Merita una riflessione ex post l’ultima fatica di Massimiliano Civica e Armando Pirozzi, Premio Ubu 2017 (ex aequo) per la drammaturgia.
Due attori in scena, Alberto Astorri e Luca Zacchini, a misurarsi coi rispettivi personaggi in una dialettica innescata sia dai drammaturghi sia dal regista. In rotta di collisione, due universi remoti: quello paranoico di Velonà, annoiato e disilluso docente universitario al tramonto, e quello più borderline di Nino, giovane ladro, marito e poi padre, digiuno di lettere, ma pure di pane, estraneo alle elucubrazioni solitarie del kafkiano professore.

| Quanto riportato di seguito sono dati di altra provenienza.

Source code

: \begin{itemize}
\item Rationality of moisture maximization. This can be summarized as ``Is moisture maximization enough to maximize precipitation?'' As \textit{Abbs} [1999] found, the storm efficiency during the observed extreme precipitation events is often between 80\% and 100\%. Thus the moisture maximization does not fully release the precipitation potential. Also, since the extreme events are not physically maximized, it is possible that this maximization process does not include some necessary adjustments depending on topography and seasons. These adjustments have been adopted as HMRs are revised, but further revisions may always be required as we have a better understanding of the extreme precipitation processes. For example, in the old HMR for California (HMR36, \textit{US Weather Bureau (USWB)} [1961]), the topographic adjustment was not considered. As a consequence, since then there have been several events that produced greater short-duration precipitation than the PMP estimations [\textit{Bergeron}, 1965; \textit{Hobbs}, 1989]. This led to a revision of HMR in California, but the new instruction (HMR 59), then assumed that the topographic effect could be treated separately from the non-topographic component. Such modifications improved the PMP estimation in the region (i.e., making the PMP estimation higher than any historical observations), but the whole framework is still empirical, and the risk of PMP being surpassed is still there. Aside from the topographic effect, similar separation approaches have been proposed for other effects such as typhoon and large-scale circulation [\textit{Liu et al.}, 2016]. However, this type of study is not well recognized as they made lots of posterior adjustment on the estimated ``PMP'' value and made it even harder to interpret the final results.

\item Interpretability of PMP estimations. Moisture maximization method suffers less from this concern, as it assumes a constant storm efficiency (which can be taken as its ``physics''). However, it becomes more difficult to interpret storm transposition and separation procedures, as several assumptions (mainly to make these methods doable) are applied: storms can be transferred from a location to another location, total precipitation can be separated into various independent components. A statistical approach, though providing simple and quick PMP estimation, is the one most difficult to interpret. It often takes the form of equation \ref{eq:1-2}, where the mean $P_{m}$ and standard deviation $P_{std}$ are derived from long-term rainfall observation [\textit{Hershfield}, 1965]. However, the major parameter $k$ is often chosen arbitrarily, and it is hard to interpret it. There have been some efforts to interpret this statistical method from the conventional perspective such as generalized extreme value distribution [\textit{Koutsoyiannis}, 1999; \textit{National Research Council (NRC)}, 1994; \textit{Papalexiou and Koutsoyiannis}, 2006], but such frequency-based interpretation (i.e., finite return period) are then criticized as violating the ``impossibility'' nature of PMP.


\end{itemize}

Un tavolo, bianco, due sedie, rosse: semplicità che è quasi nudità, ostentata, così come quelle del disegno luci, uno statico rettangolo rischiarato, e dei cambi-scena, a vista, che frazionano, con asettica chirurgia, la lunga parabola temporale delle irruzioni del mariuolo nella solitudine domestica del professore. I salti temporali sono indicati da minuti aggiustamenti nell’asciutta recitazione degli attori, nei cambi di costume, a vista, che interrompono il flusso di coscienza delle parole: nello spettatore, sono ripetute le sconnessioni in rapporto sia al tempo della storia sia a quello del racconto. Motore del dramma, il ritrovamento, da parte di Nino, di alcune poesie che stimolano a tal punto la propria sensibilità da condurlo al mutamento; si convince, così, che se leggerà alla moglie in coma i versi scovati, potrà salvarla dalla fine imminente.

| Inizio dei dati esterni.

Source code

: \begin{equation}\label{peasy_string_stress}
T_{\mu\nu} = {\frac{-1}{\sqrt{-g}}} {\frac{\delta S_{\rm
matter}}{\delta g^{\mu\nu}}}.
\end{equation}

La messinscena è prepotentemente minimalistica: la vicenda viene destrutturata in una diegesi lineare, con un’operazione registica di ulteriore condensazione per un testo già di per sé assai scarnificato. Al contempo, la sfida di Civica-Pirozzi sembra quella di inscrivere, all’interno di un’estrema sintesi formale, una riflessione profonda sugli impulsi vitali e salvifici insiti nell’arte, nella poesia, nel teatro; impulsi, però, ignorati da una società malata di fretta e distrazione. Si delineano, così, gli orizzonti di un traguardo del quale razionalmente s’intravedono i contorni, ma la sensazione è quella di un’ostinata messa a fuoco, ex ante, ai limiti del pretestuoso, al di là del nobile obiettivo. Il personalissimo dubbio è che lo spettacolo risulti più un esercizio di stile, tanto colto e studiato, quanto compiaciuto.

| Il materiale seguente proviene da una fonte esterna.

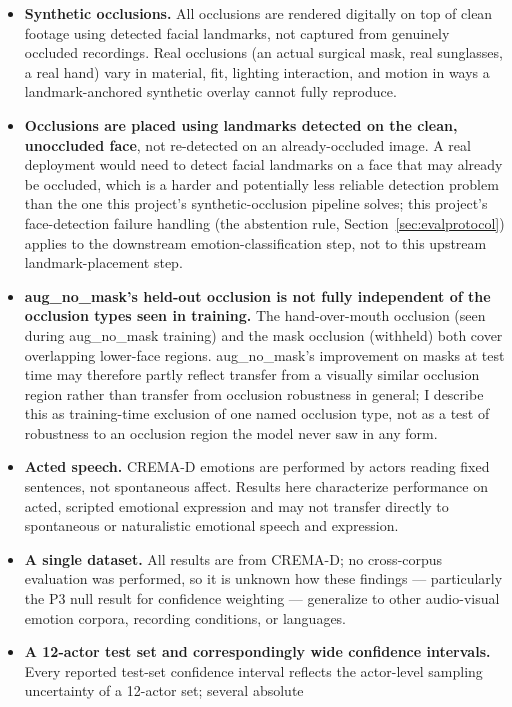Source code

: \documentclass[10pt]{article}
\begin{document}
\begin{itemize}
\item \textbf{Synthetic occlusions.} All occlusions are rendered digitally on top of clean footage using detected
  facial landmarks, not captured from genuinely occluded recordings. Real occlusions (an actual surgical
  mask, real sunglasses, a real hand) vary in material, fit, lighting interaction, and motion in ways a
  landmark-anchored synthetic overlay cannot fully reproduce.
\item \textbf{Occlusions are placed using landmarks detected on the clean, unoccluded face}, not re-detected on an
  already-occluded image. A real deployment would need to detect facial landmarks on a face that may
  already be occluded, which is a harder and potentially less reliable detection problem than the one
  this project's synthetic-occlusion pipeline solves; this project's face-detection failure handling
  (the abstention rule, Section~\ref{sec:evalprotocol}) applies to the downstream emotion-classification step, not to this
  upstream landmark-placement step.
\item \textbf{aug\_no\_mask's held-out occlusion is not fully independent of the occlusion types seen in
  training.} The hand-over-mouth occlusion (seen during aug\_no\_mask training) and the mask occlusion
  (withheld) both cover overlapping lower-face regions. aug\_no\_mask's improvement on masks at test time
  may therefore partly reflect transfer from a visually similar occlusion region rather than transfer
  from occlusion robustness in general; I describe this as training-time exclusion of one named
  occlusion type, not as a test of robustness to an occlusion region the model never saw in any form.
\item \textbf{Acted speech.} CREMA-D emotions are performed by actors reading fixed sentences, not spontaneous
  affect. Results here characterize performance on acted, scripted emotional expression and may not
  transfer directly to spontaneous or naturalistic emotional speech and expression.
\item \textbf{A single dataset.} All results are from CREMA-D; no cross-corpus evaluation was performed, so it is
  unknown how these findings --- particularly the P3 null result for confidence weighting --- generalize to
  other audio-visual emotion corpora, recording conditions, or languages.
\item \textbf{A 12-actor test set and correspondingly wide confidence intervals.} Every reported test-set
  confidence interval reflects the actor-level sampling uncertainty of a 12-actor set; several absolute

\end{itemize}
\end{document}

È, questo, un quaderno da sfogliare in soli cinquanta minuti e che vorrebbe provocare lo spettatore, sfidarlo a individuare in un tessuto drammaturgico e registico impalpabile, come fosse di seta, il complesso groviglio relativo alle profonde motivazioni dell’estetica, quasi invitandolo a trovare il proprio personale bandolo della matassa, decodificando e attribuendo simbologie non del tutto immediate.
È possibile, ci chiediamo, esprimere ciò che ha provato a dire (riuscendoci) Virginia Woolf, nella Lettera ad un giovane poeta così come nel magma pulsante di un’estesa e vasta opera letteraria, condensare tutto ciò in un solo atto unico a suo modo definitivo?
Il risultato di questa ambiziosa operazione pare, piuttosto, la visione complessiva e frammentaria di una breve sequenza di episodi, di sketch che rischiano di elidersi, sino a diventare trasparenti, anziché richiamare emozionalmente lo spettatore alla complessa stratificazione di decenni, o addirittura secoli, di questioni centrali di estetica dell’arte, della lettaratura, della poesia e della creatività in generale. Ciò che ricordo, invece, a una certa distanza dalla visione, è la presenza in scena, così centrale, in senso sia visivo sia cromatico, di arance che rotolano per poi essere spremute, elemento comune pure all’ultimo lavoro di Korsunovas, Winter, approdato anch’esso al Fabbricone circa due primavere fa.